For several months now I have been writing back and forth to the Service Dept asking them to explain the difference between "those who simply leave the faith" and those who "went out" (disassociate). The reason I am curious about this is because "those who simply leave the faith" are not shunned, however those who "went out" (disassociated) are shunned.
I have written twice and received two replies. In both replies they did not even comment on the subject. Instead, they focused on my mentioning my family's shunning me and told me that it is their personal choice to shun me out of "loyalty to Jehovah and his organization".
I have written a third letter asking only the questions about the difference between "those who simply leave the faith" and those who "went out" (disassociate). The letter is short and to the point. Either they will answer the question or they will just blow me off. My money is on getting a blow-job from the Faithful and Discrete Slave.
I have also written a letter to my family with copies of my correspondence with the service department so they can see how I was treated. Below is a copy of the letter I sent. (I have not included my correspondence with the Service Department... I will do that at a later date.)
Family,
I have included my correspondence with the Christian Congregation of Jehovahs Witnesses. I approached them in a good faith attempt to understand what the difference is between a person who disassociates and a person who simply leaves the faith. The reason I wanted to know is because a person who simply leaves the faith is not shunned, however a person who disassociates is shunned. They have expressed that they have no intention of explaining this to me and that your decision to shun me is your own personal choice out of loyalty to them.
Would you please explain the difference? Why is one shunned but the other is not? How does one simply leave the faith without being recognized as disassociated or shunned? Why did the elders insist that I write a letter of disassociation instead of encouraging me to simply leave the faith?
I left an organization, not you. From the time you started to shun me I have made many attempts to reach out to you. What have I gotten in return? You have made it a point to slap me at every opportunity. When I try to visit, you turn me away because you dont want me there when your friends are there.

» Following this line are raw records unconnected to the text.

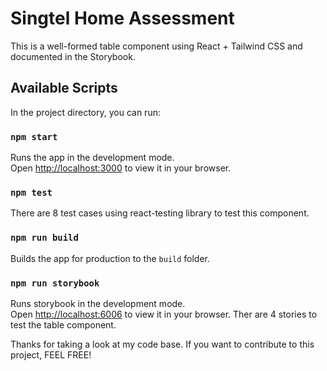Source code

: # Singtel Home Assessment

This is a well-formed table component using React + Tailwind CSS and documented in the Storybook.

## Available Scripts

In the project directory, you can run:

### `npm start`

Runs the app in the development mode.\
Open [http://localhost:3000](http://localhost:3000) to view it in your browser.

### `npm test`

There are 8 test cases using react-testing library to test this component.

### `npm run build`

Builds the app for production to the `build` folder.

### `npm run storybook`

Runs storybook in the development mode. \
Open [http://localhost:6006](httP://localhost:6006) to view it in your browser.
Ther are 4 stories to test the table component.

Thanks for taking a look at my code base. If you want to contribute to this project, FEEL FREE!
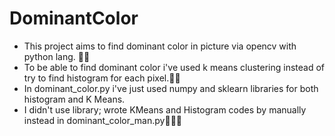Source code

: # DominantColor
* This project aims to find dominant color in picture via opencv with python lang. 👊🏻
* To be able to find dominant color i've used k means clustering instead of try to find histogram for each pixel.💅🏻
* In dominant_color.py i've just used numpy and sklearn libraries for both histogram and K Means.
* I didn't use library; wrote KMeans and Histogram codes by manually instead in dominant_color_man.py🏋🏻‍♀️
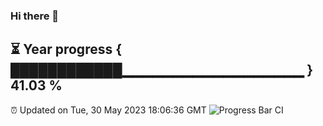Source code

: ### Hi there 👋
⏳ Year progress { ████████████▁▁▁▁▁▁▁▁▁▁▁▁▁▁▁▁▁▁ } 41.03 %
---
⏰ Updated on Tue, 30 May 2023 18:06:36 GMT
![Progress Bar CI](https://github.com/Moyi321/Moyi321/workflows/Progress%20Bar%20CI/badge.svg)
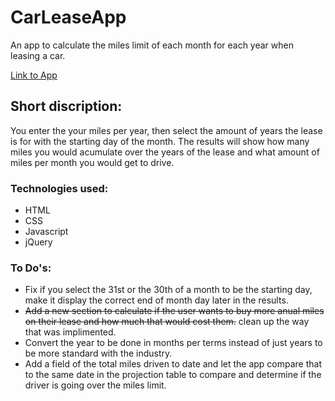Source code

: # CarLeaseApp
An app to calculate the miles limit of each month for each year when leasing a car.

[Link to App](https://amir5000.github.io/CarLeaseApp)

## Short discription:
You enter the your miles per year, then select the amount of years the lease is for with the starting day of the month. The results will show how many miles you would acumulate over the years of the lease and what amount of miles per month you would get to drive. 

### Technologies used:
* HTML
* CSS
* Javascript
* jQuery

### To Do's:
* Fix if you select the 31st or the 30th of a month to be the starting day, make it display the correct end of month day later in the results.
* ~~Add a new section to calculate if the user wants to buy more anual miles on their lease and how much that would cost them.~~ clean up the way that was implimented.
* Convert the year to be done in months per terms instead of just years to be more standard with the industry.
* Add a field of the total miles driven to date and let the app compare that to the same date in the projection table to compare and determine if the driver is going over the miles limit.

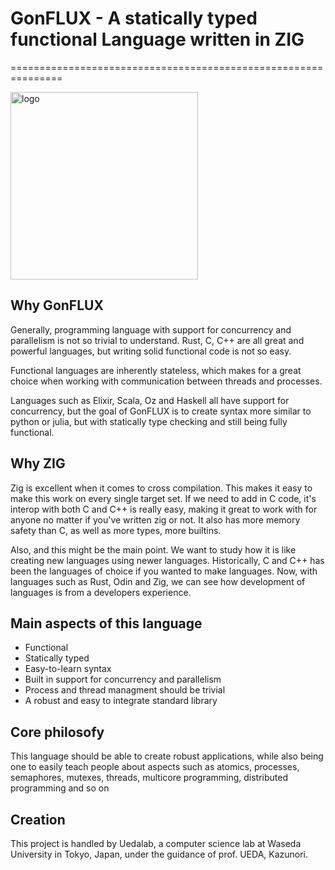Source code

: # GonFLUX - A statically typed functional Language written in ZIG
===============================================================

<img src="https://preview.redd.it/ewvjkm3x1po21.png?auto=webp&s=0053b570aa3033800de5a50b20c7d348b9ff807f" alt="logo" width="300">

## Why GonFLUX

Generally, programming language with support for concurrency and parallelism
is not so trivial to understand. Rust, C, C++ are all great and powerful languages,
but writing solid functional code is not so easy.

Functional languages are inherently stateless, which makes for a great choice 
when working with communication between threads and processes. 

Languages such as Elixir, Scala, Oz and Haskell all have support for concurrency,
but the goal of GonFLUX is to create syntax more similar to python or julia, 
but with statically type checking and still being fully functional.

## Why ZIG

Zig is excellent when it comes to cross compilation. This makes it easy to make 
this work on every single target set.
If we need to add  in C code, it's interop with both C and C++ is really easy, 
making it great to work with for anyone no matter if you've written zig or not.
It also has more memory safety than C, as well as more types, more builtins.

Also, and this might be the main point. We want to study how it is like creating 
new languages using newer languages. Historically, C and C++ has been the languages
of choice if you wanted to make languages. Now, with languages such as Rust, Odin and Zig,
we can see how development of languages is from a developers experience.


## Main aspects of this language

- Functional
- Statically typed 
- Easy-to-learn syntax
- Built in support for concurrency and parallelism
- Process and thread managment should be trivial 
- A robust and easy to integrate standard library


## Core philosofy

This language should be able to create robust applications, while
also being one to easily teach people about aspects such as atomics, processes,
semaphores, mutexes, threads, multicore programming, distributed programming and so on


## Creation

This project is handled by Uedalab, a computer science lab at Waseda University in
Tokyo, Japan, under the guidance of prof. UEDA, Kazunori.
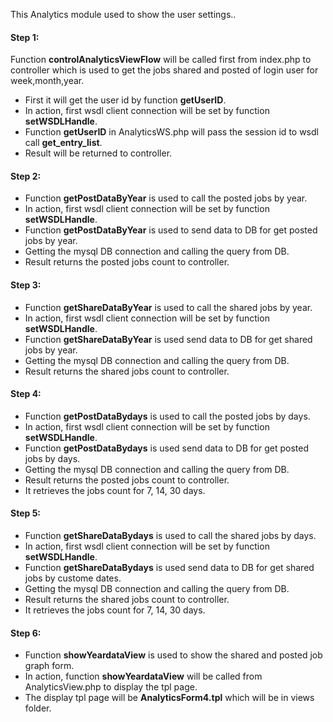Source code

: This Analytics module used to show the user settings..

#### Step 1:

Function **controlAnalyticsViewFlow** will be called first from index.php to controller which is used to get the jobs shared and posted of login user for week,month,year.

- First it will get the user id by function **getUserID**.
- In action, first wsdl client connection will be set by function **setWSDLHandle**.
- Function **getUserID** in AnalyticsWS.php will pass the session id to wsdl call **get_entry_list**.
- Result will be returned to controller.

#### Step 2:

- Function **getPostDataByYear** is used to call the posted jobs by year.
- In action, first wsdl client connection will be set by function **setWSDLHandle**.
- Function **getPostDataByYear** is used to send data to DB for get posted jobs by year.
- Getting the mysql DB connection and calling the query from DB.
- Result returns the posted jobs count to controller.

#### Step 3:

- Function **getShareDataByYear** is used to call the shared jobs by year.
- In action, first wsdl client connection will be set by function **setWSDLHandle**.
- Function **getShareDataByYear** is used send data to DB for get shared jobs by year.
- Getting the mysql DB connection and calling the query from DB.
- Result returns the shared jobs count to controller.

#### Step 4:

- Function **getPostDataBydays** is used to call the posted jobs by days.
- In action, first wsdl client connection will be set by function **setWSDLHandle**.
- Function **getPostDataBydays** is used send data to DB for get posted jobs by days.
- Getting the mysql DB connection and calling the query from DB.
- Result returns the posted jobs count to controller.
- It retrieves the jobs count for 7, 14, 30 days.

#### Step 5:

- Function **getShareDataBydays** is used to call the shared jobs by days.
- In action, first wsdl client connection will be set by function **setWSDLHandle**.
- Function **getShareDataBydays** is used send data to DB for get shared jobs by custome dates.
- Getting the mysql DB connection and calling the query from DB.
- Result returns the shared jobs count to controller.
- It retrieves the jobs count for 7, 14, 30 days.

#### Step 6:

- Function **showYeardataView** is used to show the shared and posted job graph form.
- In action, function **showYeardataView** will be called from AnalyticsView.php to display the tpl page.
- The display tpl page will be **AnalyticsForm4.tpl** which will be in views folder.





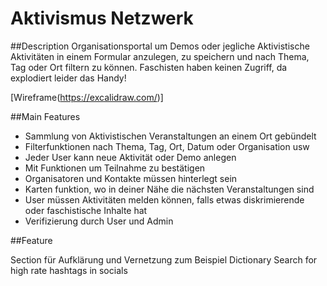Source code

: # Aktivismus Netzwerk

##Description
Organisationsportal um Demos oder jegliche Aktivistische Aktivitäten in einem Formular anzulegen, 
zu speichern und nach Thema, Tag oder Ort filtern zu können. Faschisten haben keinen Zugriff, da explodiert leider das Handy!

[Wireframe(https://excalidraw.com/)]

##Main Features

- Sammlung von Aktivistischen Veranstaltungen an einem Ort gebündelt
- Filterfunktionen nach Thema, Tag, Ort, Datum oder Organisation usw
- Jeder User kann neue Aktivität oder Demo anlegen
- Mit Funktionen um Teilnahme zu bestätigen
- Organisatoren und Kontakte müssen hinterlegt sein
- Karten funktion, wo in deiner Nähe die nächsten Veranstaltungen sind
- User müssen Aktivitäten melden können, falls etwas diskrimierende oder faschistische Inhalte hat
- Verifizierung durch User und Admin

##Feature

Section für Aufklärung und Vernetzung zum Beispiel Dictionary 
Search for high rate hashtags in socials


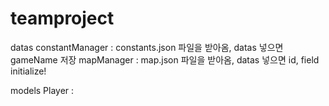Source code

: # teamproject

datas
constantManager : constants.json 파일을 받아옴, datas 넣으면 gameName 저장
mapManager : map.json 파일을 받아옴, datas 넣으면 id, field initialize!

models 
Player :

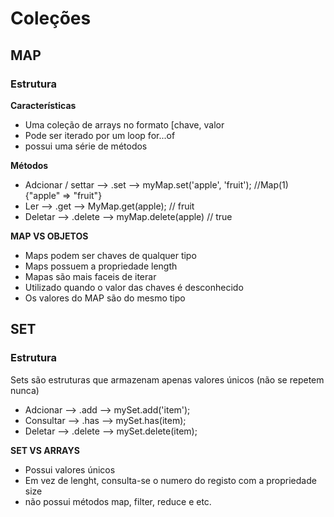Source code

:# Coleções

## MAP

### Estrutura

**Características**

- Uma coleção de arrays no formato [chave, valor
- Pode ser iterado por um loop for...of
- possui uma série de métodos

**Métodos**

- Adcionar / settar --> .set --> myMap.set('apple', 'fruit'); //Map(1) {"apple" => "fruit"}
- Ler --> .get --> MyMap.get(apple); // fruit
- Deletar --> .delete --> myMap.delete(apple) // true

**MAP VS OBJETOS**

- Maps podem ser chaves de qualquer tipo
- Maps possuem a propriedade length
- Mapas são mais faceis de iterar
- Utilizado quando o valor das chaves é desconhecido
- Os valores do MAP são do mesmo tipo

## SET

### Estrutura

Sets são estruturas que armazenam apenas valores únicos (não se repetem nunca)

- Adcionar --> .add --> mySet.add('item');
- Consultar --> .has --> mySet.has(item);
- Deletar --> .delete --> mySet.delete(item);

**SET VS ARRAYS**

- Possui valores únicos
- Em vez de lenght, consulta-se o numero do registo com a propriedade size
- não possui métodos map, filter, reduce e etc.
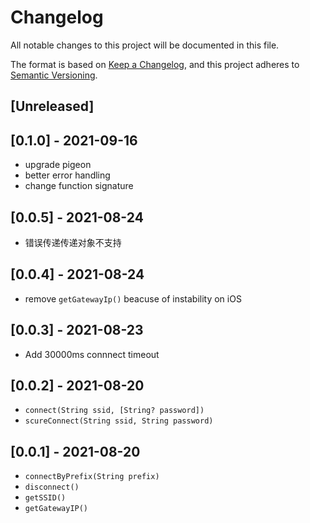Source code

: # Changelog

All notable changes to this project will be documented in this file.

The format is based on [Keep a Changelog](https://keepachangelog.com/en/1.0.0/), and this project adheres
to [Semantic Versioning](https://semver.org/spec/v2.0.0.html).

## [Unreleased]

## [0.1.0] - 2021-09-16

- upgrade pigeon
- better error handling
- change function signature

## [0.0.5] - 2021-08-24

- 错误传递传递对象不支持

## [0.0.4] - 2021-08-24

- remove `getGatewayIp()` beacuse of instability on iOS

## [0.0.3] - 2021-08-23

- Add 30000ms connnect timeout

## [0.0.2] - 2021-08-20

- `connect(String ssid, [String? password])`
- `scureConnect(String ssid, String password)`

## [0.0.1] - 2021-08-20

- `connectByPrefix(String prefix)`
- `disconnect()`
- `getSSID()`
- `getGatewayIP()`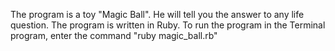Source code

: The program is a toy "Magic Ball". He will tell you the answer to any life question.
The program is written in Ruby.
To run the program in the Terminal program, enter the command "ruby magic_ball.rb"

When I am visiting and your friends want to come over, you send me away. When I attend my aunts funeral, I am warned to stay away from my friends and family. When I try to attend my sisters wedding, you tell me to stay in a corner away from everyone and eventually tell me to leave. When my brother gets married, you dont even tell me. You keep me just out of reach, as if you are ghosts. There but not really there.
This is not love. You know in your heart what I say is true.
What you are doing to me is wrong, and you know it is wrong. That is why it hurts so much to do what you are doing to me, because in your heart you know it is wrong. If your heart did not tell you your actions are wrong, then you would not be hurting by your actions.
I am growing tired of this, constantly reaching out to you, my family, only to be hurt each time. Im getting tired very tired. I dont know how much longer I will be able to keep reaching out to you. I dont want you out of my life, but I cant stand the pain you inflict upon me.